Phaedra se levantó, se sacudió la tierra de las manos y el vestido, y caminó hacia él. Kasabian la siguió y Lucian se le quedó mirando con irritación.
—Montés —le llamó el hombre—. ¿Podemos pedir…?
—No —dijo Lucian—. No hay grano. Ni siquiera tenemos suficiente para nosotros. No puedo prometeros nada.

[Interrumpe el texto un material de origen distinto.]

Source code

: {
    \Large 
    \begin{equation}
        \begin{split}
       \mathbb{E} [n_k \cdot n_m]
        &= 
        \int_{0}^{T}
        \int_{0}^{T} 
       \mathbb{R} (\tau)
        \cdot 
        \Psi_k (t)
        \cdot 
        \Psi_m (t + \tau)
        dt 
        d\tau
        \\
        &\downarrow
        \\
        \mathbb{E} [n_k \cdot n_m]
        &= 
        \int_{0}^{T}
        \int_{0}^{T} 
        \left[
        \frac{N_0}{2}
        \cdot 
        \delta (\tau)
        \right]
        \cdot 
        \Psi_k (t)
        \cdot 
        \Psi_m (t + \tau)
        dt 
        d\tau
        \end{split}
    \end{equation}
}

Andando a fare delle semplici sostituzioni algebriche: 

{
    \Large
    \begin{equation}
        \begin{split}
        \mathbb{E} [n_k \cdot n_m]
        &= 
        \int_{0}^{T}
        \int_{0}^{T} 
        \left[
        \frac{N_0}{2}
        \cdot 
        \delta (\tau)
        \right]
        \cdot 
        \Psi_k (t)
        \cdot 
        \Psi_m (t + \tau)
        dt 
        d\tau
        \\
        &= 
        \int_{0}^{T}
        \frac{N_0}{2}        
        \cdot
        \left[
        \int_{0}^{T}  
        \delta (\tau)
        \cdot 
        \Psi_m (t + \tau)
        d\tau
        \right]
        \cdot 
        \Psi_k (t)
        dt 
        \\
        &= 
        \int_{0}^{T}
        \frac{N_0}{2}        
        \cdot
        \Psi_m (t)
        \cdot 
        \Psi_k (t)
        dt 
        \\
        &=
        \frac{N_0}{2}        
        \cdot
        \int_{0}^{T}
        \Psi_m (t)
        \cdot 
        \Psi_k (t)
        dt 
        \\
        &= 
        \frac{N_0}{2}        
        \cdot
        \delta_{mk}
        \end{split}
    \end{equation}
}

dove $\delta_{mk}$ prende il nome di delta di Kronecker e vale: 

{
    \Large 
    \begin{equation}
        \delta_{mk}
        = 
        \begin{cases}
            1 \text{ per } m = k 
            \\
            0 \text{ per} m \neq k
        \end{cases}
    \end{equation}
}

El hombre negó con la cabeza.
—No, muchacho.
—No soy un muchacho —gruñó Lucian—. Soy el líder de los monteses.
Kasabian se quedó un rato pensando y luego asintió.
—Entonces eres justo la persona con la que necesito hablar. Como el líder de tu pueblo, ¿puedes pedirles a tus muchachos que se abstengan de pisar nuestros huertos?
Lucian miró por encima del hombro de Phaedra, donde vio que una mujer se había reunido con la hermana, Cora, y se agachaba a su lado para trabajar.
La mirada de Kasabian era glacial.
—¿Y podrías pedirles a tus muchachos que dejen de aliviarse en el arroyo? Sé que es vuestro río, pero también lo usan nuestras mujeres. No pretendemos ofenderos porque probablemente no sea un insulto ante las mujeres lumateranas, pero que un hombre se revele delante de una charynita y luego orine es un insulto para nosotros. Vuestros muchachos asustan a nuestras mujeres, líder montés. Lo único que pido es que hables con ellos.
La voz del hombre era sosegada, como la de Rafuel. Quizás era un arma hablar de aquel modo. En toda su vida, Lucian no había oído a su padre nunca levantar la voz. Él tampoco debía hacerlo. Y como estaba avergonzado, se marchó.